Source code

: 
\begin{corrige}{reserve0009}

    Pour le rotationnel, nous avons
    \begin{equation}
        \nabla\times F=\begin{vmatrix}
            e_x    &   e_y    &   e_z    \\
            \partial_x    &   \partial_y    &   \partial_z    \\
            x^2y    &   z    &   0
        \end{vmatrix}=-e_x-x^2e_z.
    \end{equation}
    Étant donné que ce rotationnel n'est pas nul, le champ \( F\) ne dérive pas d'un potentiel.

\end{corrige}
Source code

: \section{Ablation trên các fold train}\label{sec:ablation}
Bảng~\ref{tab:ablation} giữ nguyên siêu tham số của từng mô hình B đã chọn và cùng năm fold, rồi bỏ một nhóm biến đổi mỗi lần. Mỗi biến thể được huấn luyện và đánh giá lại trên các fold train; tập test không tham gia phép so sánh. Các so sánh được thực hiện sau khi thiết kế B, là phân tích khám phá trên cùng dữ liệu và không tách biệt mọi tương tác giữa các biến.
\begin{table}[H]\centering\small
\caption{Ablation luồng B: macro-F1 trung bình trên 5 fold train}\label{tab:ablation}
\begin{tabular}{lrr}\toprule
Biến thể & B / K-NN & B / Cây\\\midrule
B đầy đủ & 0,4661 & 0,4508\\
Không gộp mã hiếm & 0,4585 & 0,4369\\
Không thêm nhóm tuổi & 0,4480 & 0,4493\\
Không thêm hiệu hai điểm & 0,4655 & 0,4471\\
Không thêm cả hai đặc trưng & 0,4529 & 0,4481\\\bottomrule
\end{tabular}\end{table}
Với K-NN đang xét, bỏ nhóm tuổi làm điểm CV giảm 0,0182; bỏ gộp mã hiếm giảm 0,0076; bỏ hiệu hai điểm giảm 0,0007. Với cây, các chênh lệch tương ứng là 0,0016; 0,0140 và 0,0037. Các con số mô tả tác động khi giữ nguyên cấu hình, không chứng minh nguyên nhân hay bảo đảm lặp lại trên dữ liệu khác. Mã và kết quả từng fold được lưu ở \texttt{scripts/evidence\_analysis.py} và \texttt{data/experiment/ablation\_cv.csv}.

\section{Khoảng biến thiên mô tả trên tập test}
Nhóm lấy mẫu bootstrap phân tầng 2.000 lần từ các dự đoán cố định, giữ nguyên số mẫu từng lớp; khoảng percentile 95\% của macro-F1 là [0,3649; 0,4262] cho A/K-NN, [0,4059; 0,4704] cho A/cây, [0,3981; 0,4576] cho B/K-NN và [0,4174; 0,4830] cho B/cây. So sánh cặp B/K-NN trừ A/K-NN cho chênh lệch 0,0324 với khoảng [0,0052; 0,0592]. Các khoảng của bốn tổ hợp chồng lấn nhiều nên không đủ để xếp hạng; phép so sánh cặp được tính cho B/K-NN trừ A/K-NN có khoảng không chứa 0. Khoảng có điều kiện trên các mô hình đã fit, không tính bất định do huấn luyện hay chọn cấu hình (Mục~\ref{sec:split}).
+ + + +
» **WHAT IS NEEDED**: Return the entries above exactly as they appear.

» **EXERCISE RESPONSE**:
Source code

: 
\begin{corrige}{reserve0009}

    Pour le rotationnel, nous avons
    \begin{equation}
        \nabla\times F=\begin{vmatrix}
            e_x    &   e_y    &   e_z    \\
            \partial_x    &   \partial_y    &   \partial_z    \\
            x^2y    &   z    &   0
        \end{vmatrix}=-e_x-x^2e_z.
    \end{equation}
    Étant donné que ce rotationnel n'est pas nul, le champ \( F\) ne dérive pas d'un potentiel.

\end{corrige}
Source code

: \section{Ablation trên các fold train}\label{sec:ablation}
Bảng~\ref{tab:ablation} giữ nguyên siêu tham số của từng mô hình B đã chọn và cùng năm fold, rồi bỏ một nhóm biến đổi mỗi lần. Mỗi biến thể được huấn luyện và đánh giá lại trên các fold train; tập test không tham gia phép so sánh. Các so sánh được thực hiện sau khi thiết kế B, là phân tích khám phá trên cùng dữ liệu và không tách biệt mọi tương tác giữa các biến.
\begin{table}[H]\centering\small
\caption{Ablation luồng B: macro-F1 trung bình trên 5 fold train}\label{tab:ablation}
\begin{tabular}{lrr}\toprule
Biến thể & B / K-NN & B / Cây\\\midrule
B đầy đủ & 0,4661 & 0,4508\\
Không gộp mã hiếm & 0,4585 & 0,4369\\
Không thêm nhóm tuổi & 0,4480 & 0,4493\\
Không thêm hiệu hai điểm & 0,4655 & 0,4471\\
Không thêm cả hai đặc trưng & 0,4529 & 0,4481\\\bottomrule
\end{tabular}\end{table}
Với K-NN đang xét, bỏ nhóm tuổi làm điểm CV giảm 0,0182; bỏ gộp mã hiếm giảm 0,0076; bỏ hiệu hai điểm giảm 0,0007. Với cây, các chênh lệch tương ứng là 0,0016; 0,0140 và 0,0037. Các con số mô tả tác động khi giữ nguyên cấu hình, không chứng minh nguyên nhân hay bảo đảm lặp lại trên dữ liệu khác. Mã và kết quả từng fold được lưu ở \texttt{scripts/evidence\_analysis.py} và \texttt{data/experiment/ablation\_cv.csv}.

\section{Khoảng biến thiên mô tả trên tập test}
Nhóm lấy mẫu bootstrap phân tầng 2.000 lần từ các dự đoán cố định, giữ nguyên số mẫu từng lớp; khoảng percentile 95\% của macro-F1 là [0,3649; 0,4262] cho A/K-NN, [0,4059; 0,4704] cho A/cây, [0,3981; 0,4576] cho B/K-NN và [0,4174; 0,4830] cho B/cây. So sánh cặp B/K-NN trừ A/K-NN cho chênh lệch 0,0324 với khoảng [0,0052; 0,0592]. Các khoảng của bốn tổ hợp chồng lấn nhiều nên không đủ để xếp hạng; phép so sánh cặp được tính cho B/K-NN trừ A/K-NN có khoảng không chứa 0. Khoảng có điều kiện trên các mô hình đã fit, không tính bất định do huấn luyện hay chọn cấu hình (Mục~\ref{sec:split}).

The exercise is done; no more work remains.